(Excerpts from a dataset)
- Opening Delimiter -

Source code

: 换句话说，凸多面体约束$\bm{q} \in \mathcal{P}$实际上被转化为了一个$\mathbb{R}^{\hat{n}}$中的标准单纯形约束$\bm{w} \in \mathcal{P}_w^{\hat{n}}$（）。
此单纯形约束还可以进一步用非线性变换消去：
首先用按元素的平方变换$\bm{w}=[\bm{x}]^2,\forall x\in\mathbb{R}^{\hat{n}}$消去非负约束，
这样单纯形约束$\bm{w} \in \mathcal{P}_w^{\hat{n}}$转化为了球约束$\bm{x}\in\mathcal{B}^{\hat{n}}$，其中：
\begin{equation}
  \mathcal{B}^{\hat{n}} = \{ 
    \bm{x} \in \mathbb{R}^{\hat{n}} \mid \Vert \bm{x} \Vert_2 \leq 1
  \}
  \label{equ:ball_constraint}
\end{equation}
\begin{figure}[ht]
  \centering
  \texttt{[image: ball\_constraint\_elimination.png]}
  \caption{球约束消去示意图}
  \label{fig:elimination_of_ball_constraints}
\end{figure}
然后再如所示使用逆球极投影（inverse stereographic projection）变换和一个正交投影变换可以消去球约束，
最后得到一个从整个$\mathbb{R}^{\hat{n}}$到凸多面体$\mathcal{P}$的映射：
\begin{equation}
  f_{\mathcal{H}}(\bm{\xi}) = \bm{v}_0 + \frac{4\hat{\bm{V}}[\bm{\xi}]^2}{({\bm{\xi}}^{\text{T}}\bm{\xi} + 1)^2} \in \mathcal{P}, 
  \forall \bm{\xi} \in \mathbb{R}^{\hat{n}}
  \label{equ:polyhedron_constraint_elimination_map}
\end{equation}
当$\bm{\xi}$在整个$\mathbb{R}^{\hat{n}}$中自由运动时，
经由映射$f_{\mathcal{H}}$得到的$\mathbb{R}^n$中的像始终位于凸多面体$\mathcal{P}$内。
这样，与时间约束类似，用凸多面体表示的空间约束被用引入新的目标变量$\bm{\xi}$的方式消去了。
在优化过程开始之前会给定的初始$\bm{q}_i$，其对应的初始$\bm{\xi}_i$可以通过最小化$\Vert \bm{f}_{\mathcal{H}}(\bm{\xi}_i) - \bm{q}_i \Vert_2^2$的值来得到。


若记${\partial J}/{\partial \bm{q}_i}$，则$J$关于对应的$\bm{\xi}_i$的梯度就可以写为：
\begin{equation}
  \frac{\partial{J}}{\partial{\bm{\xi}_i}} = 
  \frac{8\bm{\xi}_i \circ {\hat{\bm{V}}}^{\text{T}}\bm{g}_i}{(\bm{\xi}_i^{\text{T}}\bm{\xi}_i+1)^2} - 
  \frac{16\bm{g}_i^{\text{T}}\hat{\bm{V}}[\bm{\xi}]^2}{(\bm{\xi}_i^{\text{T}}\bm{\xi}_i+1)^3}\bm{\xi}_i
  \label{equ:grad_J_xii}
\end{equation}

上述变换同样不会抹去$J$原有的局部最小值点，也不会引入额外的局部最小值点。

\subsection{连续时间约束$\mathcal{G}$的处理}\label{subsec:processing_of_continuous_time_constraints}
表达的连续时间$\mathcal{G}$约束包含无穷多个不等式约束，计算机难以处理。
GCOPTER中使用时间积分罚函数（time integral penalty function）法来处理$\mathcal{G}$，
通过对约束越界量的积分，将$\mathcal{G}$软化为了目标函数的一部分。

- Closing Delimiter -

▶ _Task details_: Restate verbatim the first line above and all lines after it through the line containing "首先用按元素的平方变换$\b"; omit the rest.

▶ _Solution to this exercise_:
Source code

: 换句话说，凸多面体约束$\bm{q} \in \mathcal{P}$实际上被转化为了一个$\mathbb{R}^{\hat{n}}$中的标准单纯形约束$\bm{w} \in \mathcal{P}_w^{\hat{n}}$（）。
此单纯形约束还可以进一步用非线性变换消去：
首先用按元素的平方变换$\bm{w}=[\bm{x}]^2,\forall x\in\mathbb{R}^{\hat{n}}$消去非负约束，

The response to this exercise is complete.